The Ikenga Foundation yesterday took a swipe at the presidential candidate of the Peoples Democratic Party (PDP), Atiku Abubakar, describing his remarks that the north should not vote for Igbo or Yoruba candidates as political suicide.

In a statement decrying the comments by the former vice president, the Secretary General of the Foundation, Frank Ahaneku, maintained that Atiku made the first fundamental mistake when he insisted that there was no zoning in the PDP’s constitution.

According to him, with the PDP presidential candidate now saying that the north should not support Igbo or Yoruba candidates, it was obvious that he’s not the unifier as widely trumpeted by his supporters.

The foundation noted that Ndigbo has always been supportive of the PDP in the last two decades since the dawn of the current democracy, stressing that their quest to be given a chance to become Nigeria’s president through the platform of PDP met a brick wall.

Specifically, the group maintained that the move was sabotaged with Atiku’s insistence that there was nothing like zoning in the PDP and that the field should be left open regardless of all the efforts and commitments of Ndigbo in ensuring the stability of the party.

“The PDP primaries would have favoured the South-east but was disrupted and destroyed by that singular stance of Atiku Abubakar to be involved in the primaries and refusing to stand on the positive side of history.

“This became the first political suicide Atiku committed against himself, against south east and his party.

“It was at this historic period that providence had another plan for Ndigbo when their son Peter Obi left PDP to continue the pursuit of the presidential quest as a pan Nigerian politician desirous of salvaging the nation in Labour Party (LP),” the association added.

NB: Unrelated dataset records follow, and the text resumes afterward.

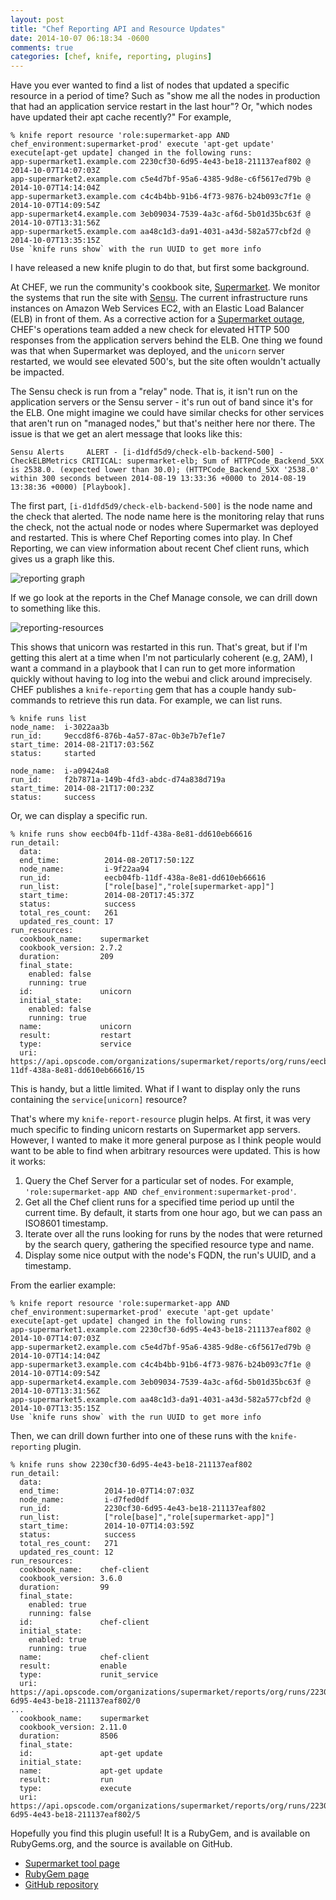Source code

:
 ```yaml
---
layout: post
title: "Chef Reporting API and Resource Updates"
date: 2014-10-07 06:18:34 -0600
comments: true
categories: [chef, knife, reporting, plugins]
---
```


Have you ever wanted to find a list of nodes that updated a specific resource in a period of time? Such as "show me all the nodes in production that had an application service restart in the last hour"? Or, "which nodes have updated their apt cache recently?" For example,

```
% knife report resource 'role:supermarket-app AND chef_environment:supermarket-prod' execute 'apt-get update'
execute[apt-get update] changed in the following runs:
app-supermarket1.example.com 2230cf30-6d95-4e43-be18-211137eaf802 @ 2014-10-07T14:07:03Z
app-supermarket2.example.com c5e4d7bf-95a6-4385-9d8e-c6f5617ed79b @ 2014-10-07T14:14:04Z
app-supermarket3.example.com c4c4b4bb-91b6-4f73-9876-b24b093c7f1e @ 2014-10-07T14:09:54Z
app-supermarket4.example.com 3eb09034-7539-4a3c-af6d-5b01d35bc63f @ 2014-10-07T13:31:56Z
app-supermarket5.example.com aa48c1d3-da91-4031-a43d-582a577cbf2d @ 2014-10-07T13:35:15Z
Use `knife runs show` with the run UUID to get more info
```

I have released a new knife plugin to do that, but first some background.

At CHEF, we run the community's cookbook site, [Supermarket](https://supermarket.getchef.com). We monitor the systems that run the site with [Sensu](http://sensuapp.org). The current infrastructure runs instances on Amazon Web Services EC2, with an Elastic Load Balancer (ELB) in front of them. As a corrective action for a [Supermarket outage](https://www.getchef.com/blog/2014/07/10/supermarket-intermittent-unresponsiveness-postmortem/), CHEF's operations team added a new check for elevated HTTP 500 responses from the application servers behind the ELB. One thing we found was that when Supermarket was deployed, and the `unicorn` server restarted, we would see elevated 500's, but the site often wouldn't actually be impacted.

The Sensu check is run from a "relay" node. That is, it isn't run on the application servers or the Sensu server - it's run out of band since it's for the ELB. One might imagine we could have similar checks for other services that aren't run on "managed nodes," but that's neither here nor there. The issue is that we get an alert message that looks like this:

```
Sensu Alerts	 ALERT - [i-d1dfd5d9/check-elb-backend-500] - CheckELBMetrics CRITICAL: supermarket-elb; Sum of HTTPCode_Backend_5XX is 2538.0. (expected lower than 30.0); (HTTPCode_Backend_5XX '2538.0' within 300 seconds between 2014-08-19 13:33:36 +0000 to 2014-08-19 13:38:36 +0000) [Playbook].
```

The first part, `[i-d1dfd5d9/check-elb-backend-500]` is the node name and the check that alerted. The node name here is the monitoring relay that runs the check, not the actual node or nodes where Supermarket was deployed and restarted. This is where Chef Reporting comes into play. In Chef Reporting, we can view information about recent Chef client runs, which gives us a graph like this.

![reporting graph](/assets/images/reporting-graph.png)

If we go look at the reports in the Chef Manage console, we can drill down to something like this.

![reporting-resources](/assets/images/reporting-resources.png)

This shows that unicorn was restarted in this run. That's great, but if I'm getting this alert at a time when I'm not particularly coherent (e.g, 2AM), I want a command in a playbook that I can run to get more information quickly without having to log into the webui and click around imprecisely. CHEF publishes a `knife-reporting` gem that has a couple handy sub-commands to retrieve this run data. For example, we can list runs.

```
% knife runs list
node_name:  i-3022aa3b
run_id:     9eccd8f6-876b-4a57-87ac-0b3e7b7ef1e7
start_time: 2014-08-21T17:03:56Z
status:     started

node_name:  i-a09424a8
run_id:     f2b7871a-149b-4fd3-abdc-d74a838d719a
start_time: 2014-08-21T17:00:23Z
status:     success
```

Or, we can display a specific run.

```
% knife runs show eecb04fb-11df-438a-8e81-dd610eb66616
run_detail:
  data:
  end_time:          2014-08-20T17:50:12Z
  node_name:         i-9f22aa94
  run_id:            eecb04fb-11df-438a-8e81-dd610eb66616
  run_list:          ["role[base]","role[supermarket-app]"]
  start_time:        2014-08-20T17:45:37Z
  status:            success
  total_res_count:   261
  updated_res_count: 17
run_resources:
  cookbook_name:    supermarket
  cookbook_version: 2.7.2
  duration:         209
  final_state:
    enabled: false
    running: true
  id:               unicorn
  initial_state:
    enabled: false
    running: true
  name:             unicorn
  result:           restart
  type:             service
  uri:              https://api.opscode.com/organizations/supermarket/reports/org/runs/eecb04fb-11df-438a-8e81-dd610eb66616/15
```

This is handy, but a little limited. What if I want to display only the runs containing the `service[unicorn]` resource?

That's where my `knife-report-resource` plugin helps. At first, it was very much specific to finding unicorn restarts on Supermarket app servers. However, I wanted to make it more general purpose as I think people would want to be able to find when arbitrary resources were updated. This is how it works:

1. Query the Chef Server for a particular set of nodes. For example, `'role:supermarket-app AND chef_environment:supermarket-prod'`.
2. Get all the Chef client runs for a specified time period up until the current time. By default, it starts from one hour ago, but we can pass an ISO8601 timestamp.
3. Iterate over all the runs looking for runs by the nodes that were returned by the search query, gathering the specified resource type and name.
4. Display some nice output with the node's FQDN, the run's UUID, and a timestamp.

From the earlier example:

```
% knife report resource 'role:supermarket-app AND chef_environment:supermarket-prod' execute 'apt-get update'
execute[apt-get update] changed in the following runs:
app-supermarket1.example.com 2230cf30-6d95-4e43-be18-211137eaf802 @ 2014-10-07T14:07:03Z
app-supermarket2.example.com c5e4d7bf-95a6-4385-9d8e-c6f5617ed79b @ 2014-10-07T14:14:04Z
app-supermarket3.example.com c4c4b4bb-91b6-4f73-9876-b24b093c7f1e @ 2014-10-07T14:09:54Z
app-supermarket4.example.com 3eb09034-7539-4a3c-af6d-5b01d35bc63f @ 2014-10-07T13:31:56Z
app-supermarket5.example.com aa48c1d3-da91-4031-a43d-582a577cbf2d @ 2014-10-07T13:35:15Z
Use `knife runs show` with the run UUID to get more info
```

Then, we can drill down further into one of these runs with the `knife-reporting` plugin.

```
% knife runs show 2230cf30-6d95-4e43-be18-211137eaf802
run_detail:
  data:
  end_time:          2014-10-07T14:07:03Z
  node_name:         i-d7fed0df
  run_id:            2230cf30-6d95-4e43-be18-211137eaf802
  run_list:          ["role[base]","role[supermarket-app]"]
  start_time:        2014-10-07T14:03:59Z
  status:            success
  total_res_count:   271
  updated_res_count: 12
run_resources:
  cookbook_name:    chef-client
  cookbook_version: 3.6.0
  duration:         99
  final_state:
    enabled: true
    running: false
  id:               chef-client
  initial_state:
    enabled: true
    running: true
  name:             chef-client
  result:           enable
  type:             runit_service
  uri:              https://api.opscode.com/organizations/supermarket/reports/org/runs/2230cf30-6d95-4e43-be18-211137eaf802/0
...
  cookbook_name:    supermarket
  cookbook_version: 2.11.0
  duration:         8506
  final_state:
  id:               apt-get update
  initial_state:
  name:             apt-get update
  result:           run
  type:             execute
  uri:              https://api.opscode.com/organizations/supermarket/reports/org/runs/2230cf30-6d95-4e43-be18-211137eaf802/5
```

Hopefully you find this plugin useful! It is a RubyGem, and is available on RubyGems.org, and the source is available on GitHub.

* [Supermarket tool page](https://supermarket.getchef.com/tools/knife-report-resource)
* [RubyGem page](https://rubygems.org/gems/knife-report-resource)
* [GitHub repository](https://github.com/jtimberman/knife-report-resource)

It posited that this was Atiku’s ‘second political suicide’, this time around in Kaduna, telling the northerners not to vote for a Yoruba man or an Igbo man, describing him as a bizarre nationalist and uniting patriot.

“No sane politician from anywhere in the world would commit such political hara-kiri. Ohanaeze is not ready to speak yet, Ndigbos have left their faith and destiny in the hands of God, we are working hard in this election and doing our best.

“The northern voters are awake and they know what is in their best interest, for Atiku and those who think like him in the north, who still threaten others with controversial numbers, don’t know what God has prepared for Nigerians,” the foundation added.

According to the Ikenga Foundation, it was this kind of “impudence, impunity and speaking with air of final authority,” as displayed by Atiku that Governor Nyesom Wike had been fighting and getting support of everybody quietly.

“This comment by Atiku about the north going it alone, shows his fundamental ignorance of the provision of the constitution of Nigeria, where no one section of the country can elect a president of Nigeria.

“This cannot even stand when he understands the presidential historic realities of the country. The Igbo and Yoruba and whole of the north need peace and stability in Nigeria which an Atiku doesn’t have the knowledge or capacity to provide,” the foundation stressed.

Explaining that the group was going into this election hoping that nothing but the will of God be done, Ikenga Foundation stressed that it was now common knowledge that the agitation of the Igbo nation to be integrated after the civil war has increased in decibels in the last couple of years, leading to different types of agitation.